▶ _AVAILABLE DATA_
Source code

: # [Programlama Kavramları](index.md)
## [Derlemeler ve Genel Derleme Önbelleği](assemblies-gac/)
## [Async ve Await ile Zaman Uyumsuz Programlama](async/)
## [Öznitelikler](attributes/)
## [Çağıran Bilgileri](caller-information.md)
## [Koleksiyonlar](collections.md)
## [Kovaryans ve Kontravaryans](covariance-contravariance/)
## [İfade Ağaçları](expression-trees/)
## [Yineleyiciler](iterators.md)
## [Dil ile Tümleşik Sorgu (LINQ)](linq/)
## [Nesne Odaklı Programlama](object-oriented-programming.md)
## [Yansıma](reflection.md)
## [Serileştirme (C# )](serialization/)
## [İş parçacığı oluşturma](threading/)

* * *

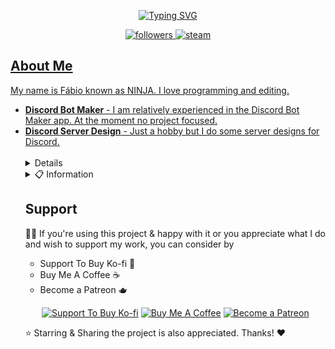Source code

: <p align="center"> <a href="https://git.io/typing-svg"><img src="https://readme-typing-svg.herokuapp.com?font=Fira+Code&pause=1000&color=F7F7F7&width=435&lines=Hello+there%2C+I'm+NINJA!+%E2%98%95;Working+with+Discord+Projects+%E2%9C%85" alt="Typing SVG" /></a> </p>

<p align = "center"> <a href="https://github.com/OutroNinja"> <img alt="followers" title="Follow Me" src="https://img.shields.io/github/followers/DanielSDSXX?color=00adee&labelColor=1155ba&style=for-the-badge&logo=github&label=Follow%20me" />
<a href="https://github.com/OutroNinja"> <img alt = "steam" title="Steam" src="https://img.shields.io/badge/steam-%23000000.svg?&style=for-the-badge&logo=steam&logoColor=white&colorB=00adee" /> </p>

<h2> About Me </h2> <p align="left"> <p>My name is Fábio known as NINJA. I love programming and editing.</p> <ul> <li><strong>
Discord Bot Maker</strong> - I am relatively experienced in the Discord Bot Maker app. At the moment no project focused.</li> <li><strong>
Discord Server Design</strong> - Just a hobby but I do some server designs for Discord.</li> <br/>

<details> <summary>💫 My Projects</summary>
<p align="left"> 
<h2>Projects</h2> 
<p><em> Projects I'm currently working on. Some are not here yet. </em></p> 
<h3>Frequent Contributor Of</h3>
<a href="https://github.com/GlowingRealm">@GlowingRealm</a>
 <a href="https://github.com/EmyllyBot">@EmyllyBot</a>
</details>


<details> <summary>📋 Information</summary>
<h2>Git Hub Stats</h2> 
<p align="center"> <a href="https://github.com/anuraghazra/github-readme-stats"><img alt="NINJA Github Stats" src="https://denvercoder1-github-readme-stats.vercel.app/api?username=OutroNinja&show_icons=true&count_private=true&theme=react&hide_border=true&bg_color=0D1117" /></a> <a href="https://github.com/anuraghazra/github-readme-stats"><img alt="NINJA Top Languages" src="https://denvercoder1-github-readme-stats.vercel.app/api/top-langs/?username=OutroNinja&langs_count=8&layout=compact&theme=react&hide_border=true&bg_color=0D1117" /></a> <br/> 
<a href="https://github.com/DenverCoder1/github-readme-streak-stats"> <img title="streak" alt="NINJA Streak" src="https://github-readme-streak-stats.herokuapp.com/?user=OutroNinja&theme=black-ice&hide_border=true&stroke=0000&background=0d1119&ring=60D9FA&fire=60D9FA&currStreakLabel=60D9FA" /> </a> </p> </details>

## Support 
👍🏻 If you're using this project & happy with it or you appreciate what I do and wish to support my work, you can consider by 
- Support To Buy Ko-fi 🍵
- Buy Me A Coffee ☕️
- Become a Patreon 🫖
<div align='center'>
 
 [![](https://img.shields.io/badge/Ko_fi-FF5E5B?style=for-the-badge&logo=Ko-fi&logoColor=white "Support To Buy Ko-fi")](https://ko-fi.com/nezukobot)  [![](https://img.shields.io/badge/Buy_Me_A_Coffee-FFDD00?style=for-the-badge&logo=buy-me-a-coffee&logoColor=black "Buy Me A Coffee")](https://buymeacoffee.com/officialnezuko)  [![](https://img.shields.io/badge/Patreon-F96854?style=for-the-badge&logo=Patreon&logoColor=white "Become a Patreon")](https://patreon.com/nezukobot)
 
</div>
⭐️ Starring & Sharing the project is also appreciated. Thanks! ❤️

▶ _EXERCISE OBJECTIVE_
Ascertain the number of lines in the entries that include the word "Projects", and report only that number.

▶ _ANSWER SECTION_
4